Neruda y el Stalinismo

Pablo Neruda en los '40

Escrito por Marisa Martínez Pérsico

DE RAIGAMBRE SOCIALISTA

Alentado por su experiencia durante la Guerra Civil Española, Pablo Neruda –al igual que muchos otros intelectuales de tendencia izquierdista– admiraron la Unión Soviética de Joseph Stalin, gracias al papel que desempeñó en la derrota de la Alemania nazi.

Fruto de esta afinidad fue la escritura de sus poemas Canto a Stalingrado (1942) y Nuevo Canto de Amor a Stalingrado (1943). En el año 1952, el poeta chileno recibió el Premio Stalin de la Paz.

Cuando ese mismo año murió su héroe, Neruda le escribió una oda, así como durante la Segunda Guerra Mundial le había dedicado una alabanza a Fulgencio Batista y más adelante a Fidel Castro.

Su ferviente stalinismo lo unió amistosamente a Octavio Paz. Sin embargo, después del pacto 1939 de Ribbentrop-Molotov, Paz se distanciaría de esta tendencia ideológica, alejándose también de Neruda, a quien no dejó de reconocer por su calidad literaria.

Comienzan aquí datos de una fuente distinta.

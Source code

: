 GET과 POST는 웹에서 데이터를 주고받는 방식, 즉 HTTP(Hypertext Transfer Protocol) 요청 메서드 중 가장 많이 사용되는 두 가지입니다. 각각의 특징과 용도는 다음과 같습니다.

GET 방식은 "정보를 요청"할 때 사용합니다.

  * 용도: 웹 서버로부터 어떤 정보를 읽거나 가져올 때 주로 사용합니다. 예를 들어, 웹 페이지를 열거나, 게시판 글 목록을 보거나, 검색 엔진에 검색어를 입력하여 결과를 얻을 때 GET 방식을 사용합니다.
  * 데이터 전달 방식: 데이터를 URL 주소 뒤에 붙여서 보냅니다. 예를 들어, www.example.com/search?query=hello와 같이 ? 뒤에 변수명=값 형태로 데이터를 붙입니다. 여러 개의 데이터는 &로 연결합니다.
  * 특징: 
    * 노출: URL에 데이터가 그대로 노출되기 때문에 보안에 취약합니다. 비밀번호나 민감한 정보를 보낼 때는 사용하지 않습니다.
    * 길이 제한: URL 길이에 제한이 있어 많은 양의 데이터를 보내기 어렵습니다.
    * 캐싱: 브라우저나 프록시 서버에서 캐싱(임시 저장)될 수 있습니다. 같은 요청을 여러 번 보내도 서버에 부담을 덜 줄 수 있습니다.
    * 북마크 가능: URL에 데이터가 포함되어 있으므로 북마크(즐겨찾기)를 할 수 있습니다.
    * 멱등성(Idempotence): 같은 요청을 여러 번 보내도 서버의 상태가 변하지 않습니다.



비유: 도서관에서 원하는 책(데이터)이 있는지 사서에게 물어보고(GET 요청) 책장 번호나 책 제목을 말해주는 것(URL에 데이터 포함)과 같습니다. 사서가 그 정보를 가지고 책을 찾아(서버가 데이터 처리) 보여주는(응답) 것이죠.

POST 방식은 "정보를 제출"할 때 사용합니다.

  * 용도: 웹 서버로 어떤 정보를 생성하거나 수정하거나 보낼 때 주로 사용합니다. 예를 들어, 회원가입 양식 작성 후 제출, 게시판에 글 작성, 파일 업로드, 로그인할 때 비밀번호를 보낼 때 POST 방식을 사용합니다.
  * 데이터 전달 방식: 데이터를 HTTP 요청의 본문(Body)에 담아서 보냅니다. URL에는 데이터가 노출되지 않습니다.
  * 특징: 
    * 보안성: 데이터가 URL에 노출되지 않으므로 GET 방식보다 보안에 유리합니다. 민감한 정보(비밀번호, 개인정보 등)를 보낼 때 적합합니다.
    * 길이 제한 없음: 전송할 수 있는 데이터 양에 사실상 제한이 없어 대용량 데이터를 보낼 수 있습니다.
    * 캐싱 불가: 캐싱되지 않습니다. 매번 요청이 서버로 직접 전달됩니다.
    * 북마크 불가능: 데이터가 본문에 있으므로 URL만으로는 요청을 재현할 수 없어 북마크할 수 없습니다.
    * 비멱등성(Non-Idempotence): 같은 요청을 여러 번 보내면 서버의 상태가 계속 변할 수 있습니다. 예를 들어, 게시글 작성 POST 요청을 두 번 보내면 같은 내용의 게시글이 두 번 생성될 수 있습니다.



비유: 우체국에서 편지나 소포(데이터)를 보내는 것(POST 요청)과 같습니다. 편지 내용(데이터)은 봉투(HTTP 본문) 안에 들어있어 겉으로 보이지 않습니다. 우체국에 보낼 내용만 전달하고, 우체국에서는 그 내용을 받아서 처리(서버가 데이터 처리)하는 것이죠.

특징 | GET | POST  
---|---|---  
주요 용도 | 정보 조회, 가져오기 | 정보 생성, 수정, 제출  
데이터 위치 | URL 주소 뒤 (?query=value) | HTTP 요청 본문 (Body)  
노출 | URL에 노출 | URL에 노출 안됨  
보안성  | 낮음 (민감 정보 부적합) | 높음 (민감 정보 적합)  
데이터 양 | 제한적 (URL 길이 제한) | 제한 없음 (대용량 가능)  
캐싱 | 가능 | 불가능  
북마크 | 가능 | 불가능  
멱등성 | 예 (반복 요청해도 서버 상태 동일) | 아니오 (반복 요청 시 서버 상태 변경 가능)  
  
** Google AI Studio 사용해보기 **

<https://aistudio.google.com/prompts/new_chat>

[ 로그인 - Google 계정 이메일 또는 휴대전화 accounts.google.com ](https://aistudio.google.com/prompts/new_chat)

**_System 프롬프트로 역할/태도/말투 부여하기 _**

Neruda también calificó a Lenin como “el gran genio de este siglo”. Su discurso del  5 de junio de 1946 es un tributo al último líder soviético Mikhail Kalinin, que para Neruda era un “hombre de la vida noble”, “el gran constructor del futuro” y “un camarada erguido en lo brazos de Lenin y Stalin”.

Neruda, más adelante –luego del famoso discurso de Nikita Khrushchev de 1956 en el que denunció el “culto de la personalidad” que rodeó a Stalin, acusándolo de diversos crímenes– reconoció en sus memorias “que había contribuido en alimentar ese pérfido culto personalista”.

SU VISITA A CHINA

Posteriormente, Pablo Neruda visitó China, en el año 1957, y comparó el culto personalista de Joseph Stalin con el de Mao Tse. El poeta expresó que el verdadero líder del proceso revolucionario chino no había sido Mao Tse-Tung, sino el Mao Tse-Tungismo, al que denominó “Mao Tse-Stalinismo” por rendir culto a una especie de “deidad” socialista.

A pesar de su desilusión con Stalin, cabe destacar que Neruda jamás perdió su fe esencial en el comunismo y siguió siendo leal al partido. Como quería evitar ofrecerle argumentos en su contra a sus enemigos ideológicos, rechazó públicamente la condena por la represión de escritores soviéticos disidentes como Boris Pasternak o José Brodsky. Sin embargo, esta actitud fue reprochada incluso por algunos de sus más fervientes admiradores.